● TO DO:
Only the lines containing "ivstrook" should appear in the answer, copied from the listing below.

========================================

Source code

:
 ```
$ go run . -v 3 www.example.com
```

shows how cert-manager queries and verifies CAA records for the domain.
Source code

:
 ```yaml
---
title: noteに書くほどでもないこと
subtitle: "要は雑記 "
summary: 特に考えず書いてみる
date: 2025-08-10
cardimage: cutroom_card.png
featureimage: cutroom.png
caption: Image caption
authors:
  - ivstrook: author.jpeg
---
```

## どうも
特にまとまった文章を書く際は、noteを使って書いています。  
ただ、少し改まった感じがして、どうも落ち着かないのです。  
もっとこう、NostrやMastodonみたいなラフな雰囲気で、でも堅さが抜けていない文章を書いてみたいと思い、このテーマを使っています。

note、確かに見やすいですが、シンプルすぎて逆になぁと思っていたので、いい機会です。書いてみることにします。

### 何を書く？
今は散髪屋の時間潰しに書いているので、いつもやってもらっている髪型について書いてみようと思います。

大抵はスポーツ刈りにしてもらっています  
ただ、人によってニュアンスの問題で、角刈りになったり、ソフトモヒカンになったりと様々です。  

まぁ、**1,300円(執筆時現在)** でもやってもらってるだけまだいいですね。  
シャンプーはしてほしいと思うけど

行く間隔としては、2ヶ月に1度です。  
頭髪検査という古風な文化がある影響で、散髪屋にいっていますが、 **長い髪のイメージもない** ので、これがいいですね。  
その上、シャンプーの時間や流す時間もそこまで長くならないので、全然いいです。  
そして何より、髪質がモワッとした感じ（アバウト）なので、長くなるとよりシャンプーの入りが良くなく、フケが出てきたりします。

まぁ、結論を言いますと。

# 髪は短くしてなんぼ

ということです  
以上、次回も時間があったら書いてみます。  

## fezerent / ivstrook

========================================

● REPLY TO THE TASK:
  - ivstrook: author.jpeg
## fezerent / ivstrook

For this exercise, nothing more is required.